Bien qu’essentielles à notre alimentation et notre souveraineté alimentaire, les terres agricoles restent la première victime de la consommation d’espace. Il est donc nécessaire, désormais, de réinterroger nos modèles d’aménagement : comment développer notre territoire en évitant de consommer des terres agricoles ? Comment concilier indépendance énergétique et autonomie alimentaire ? Peut-on durablement faire peser sur nos terres agricoles le poids de la croissance démographique et économique du territoire ?


[1] PLANIF TERRITOIRES, « Imaginons ensemble nos territoires de demain », le 2 août 2023

[2] Le RPG (Relevé Parcellaire Graphique) est une base de données géographique qui recense les parcelles agricoles en France. Elle contient des informations sur les parcelles agricoles, y compris leur  localisation, leur superficie, leur usage (type de culture, prairie, etc.). Les données sont mises à jour annuellement par les agriculteurs eux-mêmes, qui déclarent leurs parcelles et leurs cultures dans le cadre des demandes de subventions de la PAC.
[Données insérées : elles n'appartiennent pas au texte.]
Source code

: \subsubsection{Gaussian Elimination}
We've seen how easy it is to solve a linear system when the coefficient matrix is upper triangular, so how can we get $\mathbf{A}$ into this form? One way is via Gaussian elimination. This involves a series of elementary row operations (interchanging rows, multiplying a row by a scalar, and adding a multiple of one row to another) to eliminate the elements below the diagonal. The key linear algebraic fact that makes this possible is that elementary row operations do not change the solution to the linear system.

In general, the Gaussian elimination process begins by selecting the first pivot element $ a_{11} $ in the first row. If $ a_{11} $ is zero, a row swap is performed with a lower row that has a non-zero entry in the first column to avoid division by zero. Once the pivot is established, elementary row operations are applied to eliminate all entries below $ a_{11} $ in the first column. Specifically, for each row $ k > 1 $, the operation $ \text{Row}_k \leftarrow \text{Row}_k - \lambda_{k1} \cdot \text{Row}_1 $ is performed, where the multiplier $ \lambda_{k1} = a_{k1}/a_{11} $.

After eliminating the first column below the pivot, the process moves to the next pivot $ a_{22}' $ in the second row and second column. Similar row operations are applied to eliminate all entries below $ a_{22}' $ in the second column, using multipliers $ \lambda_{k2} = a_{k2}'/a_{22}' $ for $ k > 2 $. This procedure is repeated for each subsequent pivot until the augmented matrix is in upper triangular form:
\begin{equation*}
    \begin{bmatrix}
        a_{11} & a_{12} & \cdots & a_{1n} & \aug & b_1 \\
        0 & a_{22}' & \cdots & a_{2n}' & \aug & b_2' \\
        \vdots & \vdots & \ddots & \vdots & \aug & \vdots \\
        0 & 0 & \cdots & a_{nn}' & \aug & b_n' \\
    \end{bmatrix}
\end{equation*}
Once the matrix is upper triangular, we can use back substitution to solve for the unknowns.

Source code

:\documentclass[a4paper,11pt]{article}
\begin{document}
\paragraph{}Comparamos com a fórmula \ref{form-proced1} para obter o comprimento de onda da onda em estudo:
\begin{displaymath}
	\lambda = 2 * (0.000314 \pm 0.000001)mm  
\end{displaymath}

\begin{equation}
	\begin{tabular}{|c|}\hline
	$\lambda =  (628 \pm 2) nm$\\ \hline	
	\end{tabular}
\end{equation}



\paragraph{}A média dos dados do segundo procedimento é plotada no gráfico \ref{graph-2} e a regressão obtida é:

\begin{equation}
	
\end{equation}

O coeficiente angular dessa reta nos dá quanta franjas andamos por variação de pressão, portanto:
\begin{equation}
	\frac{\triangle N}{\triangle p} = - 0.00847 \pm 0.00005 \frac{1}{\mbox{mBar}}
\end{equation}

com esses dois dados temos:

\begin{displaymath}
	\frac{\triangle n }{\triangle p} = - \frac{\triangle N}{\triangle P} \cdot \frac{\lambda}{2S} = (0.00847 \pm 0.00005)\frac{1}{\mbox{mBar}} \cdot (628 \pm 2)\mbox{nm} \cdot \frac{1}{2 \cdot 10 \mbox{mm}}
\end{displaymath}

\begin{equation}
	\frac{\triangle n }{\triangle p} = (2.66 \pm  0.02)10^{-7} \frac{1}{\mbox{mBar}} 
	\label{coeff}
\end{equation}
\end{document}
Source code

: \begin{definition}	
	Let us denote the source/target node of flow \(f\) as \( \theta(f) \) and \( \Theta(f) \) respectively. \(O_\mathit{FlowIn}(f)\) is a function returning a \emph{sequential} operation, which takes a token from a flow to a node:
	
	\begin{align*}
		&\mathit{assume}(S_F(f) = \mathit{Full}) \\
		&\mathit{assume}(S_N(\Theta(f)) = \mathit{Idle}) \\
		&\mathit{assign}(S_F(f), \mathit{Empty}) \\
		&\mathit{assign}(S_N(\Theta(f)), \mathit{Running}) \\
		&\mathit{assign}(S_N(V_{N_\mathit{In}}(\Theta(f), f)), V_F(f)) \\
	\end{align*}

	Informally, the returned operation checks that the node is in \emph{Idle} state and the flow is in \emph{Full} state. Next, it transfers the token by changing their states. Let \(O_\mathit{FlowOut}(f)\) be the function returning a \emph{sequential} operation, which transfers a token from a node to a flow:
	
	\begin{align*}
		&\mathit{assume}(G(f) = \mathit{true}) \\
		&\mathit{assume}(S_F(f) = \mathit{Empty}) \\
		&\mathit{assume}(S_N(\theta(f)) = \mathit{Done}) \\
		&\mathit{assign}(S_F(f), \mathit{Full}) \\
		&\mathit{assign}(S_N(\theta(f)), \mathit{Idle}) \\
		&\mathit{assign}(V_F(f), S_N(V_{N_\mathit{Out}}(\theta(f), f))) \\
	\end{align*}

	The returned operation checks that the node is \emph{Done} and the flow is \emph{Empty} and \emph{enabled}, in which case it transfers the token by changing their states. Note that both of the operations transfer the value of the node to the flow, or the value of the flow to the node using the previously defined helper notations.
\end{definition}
[3] La BD TOPO (Bases de Données Topographiques) est un ensemble d’informations géographiques sur divers éléments du paysage , tels que les routes, les bâtiments, les cours d’eau, les forêts, les zones urbaines, les reliefs, etc. Les données sont très précises et mises à jour régulièrement pour refléter les changements du territoire.